Abstract

Use of a valved Sano (VS) during the Norwood procedure has been reported previously, but is not widely used and its impact on clinical outcomes needs to be further elucidated. Our institution shifted practice to the VS operation entirely in 2019, using a valved femoral venous homograft. We describe our technique in the present report. The VS technique is well codified and highly reproducible. Pre-Glenn echocardiograms showed competent conduit valves in two-thirds of the VS patients (n = 16/25, 66.7%). We retrospectively reviewed 25 consecutive HLHS neonates who underwent a Norwood procedure with a VS conduit using a femoral venous homograft and 25 consecutive HLHS neonates who underwent a Norwood procedure with a non-valved Sano (NVS) conduit between 2013 and 2022. Hospital survival for the VS group was 96%. Postoperatively, VS patients had significantly lower peak and postoperative day 1 lactate levels (p=0.033 and p=0.025 respectively), shorter time to diuresis (p=0.043), and shorter time to enteral feeds (p=0.038).

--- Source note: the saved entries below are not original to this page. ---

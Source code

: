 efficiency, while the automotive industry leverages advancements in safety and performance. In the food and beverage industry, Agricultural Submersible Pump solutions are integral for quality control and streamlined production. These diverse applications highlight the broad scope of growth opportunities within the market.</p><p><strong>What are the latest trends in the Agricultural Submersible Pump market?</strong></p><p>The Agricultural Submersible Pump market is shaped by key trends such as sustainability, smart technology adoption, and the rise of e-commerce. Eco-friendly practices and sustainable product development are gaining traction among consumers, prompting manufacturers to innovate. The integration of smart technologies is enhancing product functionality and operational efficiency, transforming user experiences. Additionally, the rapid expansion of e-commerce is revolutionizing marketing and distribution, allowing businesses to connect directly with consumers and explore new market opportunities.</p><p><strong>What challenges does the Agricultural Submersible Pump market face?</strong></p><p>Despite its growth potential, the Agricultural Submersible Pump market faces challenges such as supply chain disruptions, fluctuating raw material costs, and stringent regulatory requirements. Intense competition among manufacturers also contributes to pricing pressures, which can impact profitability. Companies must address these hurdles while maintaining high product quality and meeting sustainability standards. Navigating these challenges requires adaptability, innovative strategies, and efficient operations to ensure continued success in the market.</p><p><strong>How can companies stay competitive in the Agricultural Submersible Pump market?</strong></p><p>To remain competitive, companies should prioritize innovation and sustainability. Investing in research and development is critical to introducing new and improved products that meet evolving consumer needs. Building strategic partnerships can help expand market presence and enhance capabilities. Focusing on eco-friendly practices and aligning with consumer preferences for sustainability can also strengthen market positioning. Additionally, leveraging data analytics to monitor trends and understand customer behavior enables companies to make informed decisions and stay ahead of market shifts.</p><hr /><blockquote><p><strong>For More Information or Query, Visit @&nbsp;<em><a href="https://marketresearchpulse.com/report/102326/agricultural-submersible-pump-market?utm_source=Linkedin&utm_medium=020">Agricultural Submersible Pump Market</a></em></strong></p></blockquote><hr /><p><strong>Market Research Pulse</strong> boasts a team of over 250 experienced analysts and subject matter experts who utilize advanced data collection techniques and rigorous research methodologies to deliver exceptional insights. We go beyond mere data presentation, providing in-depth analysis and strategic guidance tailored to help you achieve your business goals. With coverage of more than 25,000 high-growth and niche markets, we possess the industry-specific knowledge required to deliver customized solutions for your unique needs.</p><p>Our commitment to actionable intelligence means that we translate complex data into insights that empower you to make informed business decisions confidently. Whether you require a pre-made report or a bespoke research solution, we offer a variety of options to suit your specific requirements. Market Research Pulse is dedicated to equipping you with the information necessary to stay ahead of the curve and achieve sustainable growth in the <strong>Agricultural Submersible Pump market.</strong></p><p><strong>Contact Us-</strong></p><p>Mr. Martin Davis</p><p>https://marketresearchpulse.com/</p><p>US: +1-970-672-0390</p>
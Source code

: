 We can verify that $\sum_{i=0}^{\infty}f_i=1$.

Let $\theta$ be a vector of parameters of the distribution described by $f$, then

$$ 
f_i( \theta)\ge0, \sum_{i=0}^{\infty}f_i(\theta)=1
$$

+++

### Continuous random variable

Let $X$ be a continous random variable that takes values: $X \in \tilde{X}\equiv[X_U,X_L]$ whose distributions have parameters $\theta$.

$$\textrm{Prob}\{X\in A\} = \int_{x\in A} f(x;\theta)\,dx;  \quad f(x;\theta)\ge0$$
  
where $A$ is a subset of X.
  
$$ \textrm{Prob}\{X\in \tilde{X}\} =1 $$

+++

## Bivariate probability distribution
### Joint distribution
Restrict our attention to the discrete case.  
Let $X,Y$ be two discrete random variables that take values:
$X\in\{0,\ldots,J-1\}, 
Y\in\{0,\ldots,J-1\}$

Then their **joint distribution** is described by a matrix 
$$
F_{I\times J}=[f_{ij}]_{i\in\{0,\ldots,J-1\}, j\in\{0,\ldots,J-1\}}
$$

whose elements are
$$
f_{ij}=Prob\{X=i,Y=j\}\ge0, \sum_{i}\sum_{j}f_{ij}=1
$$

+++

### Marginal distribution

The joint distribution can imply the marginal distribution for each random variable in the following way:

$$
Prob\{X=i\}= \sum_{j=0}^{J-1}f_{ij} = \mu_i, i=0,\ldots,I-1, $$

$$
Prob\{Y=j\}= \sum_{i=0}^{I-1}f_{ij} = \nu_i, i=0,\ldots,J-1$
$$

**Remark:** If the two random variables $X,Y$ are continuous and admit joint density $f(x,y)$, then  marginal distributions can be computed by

The VS group had significantly fewer PA reinterventions until the Glenn (n=1 vs 8; p=0.044). The VS group showed significant improvement in ventricular function from the immediate post-operative period to discharge (p<0.001). From preoperative to pre-Glenn time points, analysis of ventricular function showed sustained ventricular function within the VS group, but a significant reduction of ventricular function in the NVS group (p=0.003). The use of a valved conduit for Norwood-Sano procedure is a reproducible technique, associated with improved multi-organ recovery, ventricular function recovery and fewer PA reinterventions.